Localization needs to be performed every time a new language or region needs to be supported. Also, whenever a part of the interface (containing text) is updated, new content becomes available – which then needs to be localized (i.e., translated) to all supported locales.
In this article, we will learn how to internationalize and localize software written in PHP. We will go through the various implementation options and the different tools that are available at our disposal to ease the process.
One of the most classic tools (often taken as reference for i18n and l10n) is a Unix tool called Gettext.
Though dating back to 1995, it is still a comprehensive tool for translating software that is also easy to use. While it is pretty easy to get started with, it still has powerful supporting tools.
Gettext is what we’ll be using in this post. We will be presenting a great GUI application that can be used to easily update your l10n source files, thereby avoiding the need to deal with the command line.
There are some cases, in big projects, where you might need to separate translations when the same words convey different meaning in different contexts.
In those cases, you’ll need to split them into different “domains,” which are basically named groups of POT/PO/MO files, where the filename is the said translation domain.
Small and medium-sized projects usually, for simplicity, use only one domain; its name is arbitrary, but we will be using “main” for our code samples.
In Symfony projects, for example, domains are used to separate the translation for validation messages.
A locale is simply a code that identifies one version of a language. It’s defined following the ISO 639-1 and ISO 3166-1 alpha-2 specs: two lower-case letters for the language, optionally followed by an underscore and two upper-case letters identifying the country or regional code.
For rare languages, three letters are used.
For some speakers, the country part may seem redundant. In fact, some languages have dialects in different countries, such as Austrian German (de_AT) or Brazilian Portuguese (pt_BR). The second part is used to distinguish between those dialects – when it’s not present, it’s taken as a “generic” or “hybrid” version of the language.
As we said in the introduction, different languages might sport different pluralization rules. However, Gettext saves us this trouble.
When creating a new .po file, you’ll have to declare the pluralization rules for that language, and translated pieces that are plural-sensitive will have a different form for each of those rules.
When calling Gettext in code, you’ll have to specify a number related to the sentence (e.g. for the phrase “You have n messages.”, you will need to specify the value of n), and it will work out the correct form to use – even using string substitution if needed.
Gettext will determine which rule to use based on the number provided and will use the correct localized version of the string. For strings where pluralization needs to be handled, you will need to include in the .po file a different sentence for each plural rule defined.
Make Your PHP App Multilingual With Gettext
Gettext is a very powerful tool for internationalizing your PHP project. Beyond its flexibility that allows support for a large number of human languages, its support for more than 20 programming languages allows you to easily transfer your knowledge of using it with PHP to other languages like Python, Java, or C#.

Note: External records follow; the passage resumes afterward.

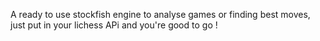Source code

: A ready to use stockfish engine to analyse games or finding best moves, just put in your lichess APi and you're good to go !
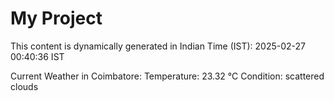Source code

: # My Project

This content is dynamically generated in Indian Time (IST): 2025-02-27 00:40:36 IST


Current Weather in Coimbatore:
Temperature: 23.32 °C
Condition: scattered clouds
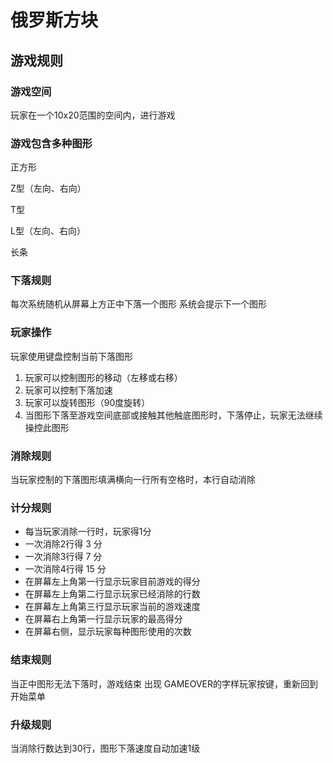 # 俄罗斯方块

## 游戏规则 

### 游戏空间

玩家在一个10x20范围的空间内，进行游戏  

### 游戏包含多种图形 

正方形

Z型（左向、右向）

T型

L型（左向、右向）

长条

### 下落规则 

每次系统随机从屏幕上方正中下落一个图形 系统会提示下一个图形  

### 玩家操作      

玩家使用键盘控制当前下落图形 

1. 玩家可以控制图形的移动（左移或右移）
2. 玩家可以控制下落加速 
3. 玩家可以旋转图形（90度旋转） 
4. 当图形下落至游戏空间底部或接触其他触底图形时，下落停止，玩家无法继续操控此图形 

### 消除规则 

当玩家控制的下落图形填满横向一行所有空格时，本行自动消除  

### 计分规则 

- 每当玩家消除一行时，玩家得1分 
- 一次消除2行得  3  分 
- 一次消除3行得  7  分 
- 一次消除4行得  15  分 
- 在屏幕左上角第一行显示玩家目前游戏的得分 
- 在屏幕左上角第二行显示玩家已经消除的行数 
- 在屏幕左上角第三行显示玩家当前的游戏速度 
- 在屏幕右上角第一行显示玩家的最高得分
- 在屏幕右侧，显示玩家每种图形使用的次数  

### 结束规则 

当正中图形无法下落时，游戏结束 出现 GAMEOVER的字样玩家按键，重新回到开始菜单  

### 升级规则 

当消除行数达到30行，图形下落速度自动加速1级

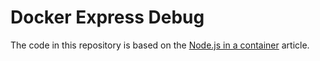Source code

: # Docker Express Debug

The code in this repository is based on the
[Node.js in a container](https://code.visualstudio.com/docs/containers/quickstart-node)
article.
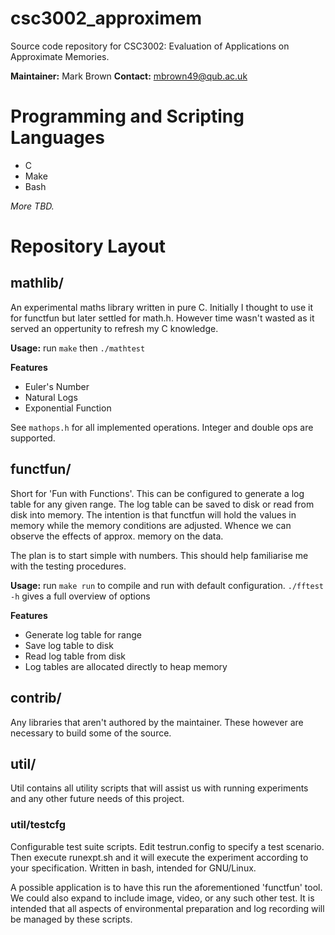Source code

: # csc3002_approximem

Source code repository for CSC3002: Evaluation of Applications on Approximate
Memories.

**Maintainer:** Mark Brown
**Contact:** mbrown49@qub.ac.uk

# Programming and Scripting Languages
* C
* Make
* Bash

*More TBD.*

# Repository Layout

## mathlib/
An experimental maths library written in pure C. Initially I thought to use it for
functfun but later settled for math.h. However time wasn't wasted as it served an
oppertunity to refresh my C knowledge.

**Usage:** run `make` then `./mathtest`

**Features**
* Euler's Number
* Natural Logs
* Exponential Function

See `mathops.h` for all implemented operations. Integer and double ops are
supported.

## functfun/
Short for 'Fun with Functions'. This can be configured to generate a log table
for any given range. The log table can be saved to disk or read from disk into
memory. The intention is that functfun will hold the values in memory while
the memory conditions are adjusted. Whence we can observe the effects of approx.
memory on the data.

The plan is to start simple with numbers. This should help familiarise me with
the testing procedures.

**Usage:** run `make run` to compile and run with default configuration.
`./fftest -h` gives a full overview of options

**Features**
* Generate log table for range
* Save log table to disk
* Read log table from disk
* Log tables are allocated directly to heap memory

## contrib/
Any libraries that aren't authored by the maintainer. These however are
necessary to build some of the source.

## util/
Util contains all utility scripts that will assist us with running experiments
and any other future needs of this project.

### util/testcfg
Configurable test suite scripts. Edit testrun.config to specify a test scenario.
Then execute runexpt.sh and it will execute the experiment according to your 
specification. Written in bash, intended for GNU/Linux.

A possible application is to have this run the aforementioned 'functfun'
tool. We could also expand to include image, video, or any such other test.
It is intended that all aspects of environmental preparation and log
recording will be managed by these scripts.

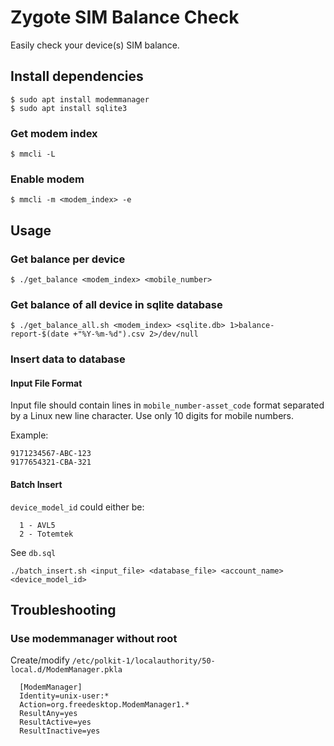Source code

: ﻿# Zygote SIM Balance Check
Easily check your device(s) SIM balance.
## Install dependencies

    $ sudo apt install modemmanager
    $ sudo apt install sqlite3

### Get modem index

    $ mmcli -L

### Enable modem

    $ mmcli -m <modem_index> -e

## Usage

### Get balance per device

    $ ./get_balance <modem_index> <mobile_number>

### Get balance of all device in sqlite database

    $ ./get_balance_all.sh <modem_index> <sqlite.db> 1>balance-report-$(date +"%Y-%m-%d").csv 2>/dev/null

### Insert data to database
#### Input File Format
Input file should contain lines in `mobile_number-asset_code` format separated by a Linux new line character.  Use only 10 digits for mobile numbers.

Example:

    9171234567-ABC-123
    9177654321-CBA-321

#### Batch Insert
`device_model_id` could either be:

      1 - AVL5
      2 - Totemtek

See `db.sql`

    ./batch_insert.sh <input_file> <database_file> <account_name> <device_model_id>

## Troubleshooting

### Use modemmanager without root
Create/modify `/etc/polkit-1/localauthority/50-local.d/ModemManager.pkla`

      [ModemManager]
      Identity=unix-user:*
      Action=org.freedesktop.ModemManager1.*
      ResultAny=yes
      ResultActive=yes
      ResultInactive=yes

Furthermore, Poedit can help smooth the path between code and translated strings, making the process more straightforward and easier to follow. It can also streamline shared translation efforts with its Crowdin integration.
Whenever possible, consider other languages your users might speak. This is mostly important for non-English projects: You can boost your user access if you release it in English as well as your native language.
Of course, not all projects have a need for internationalization, but it’s much easier to start i18n during a project’s infancy, even if not initially needed, than it is to do it later down the road should it subsequently become a requirement. And, with tools like Gettext and Poedit it is easier than ever.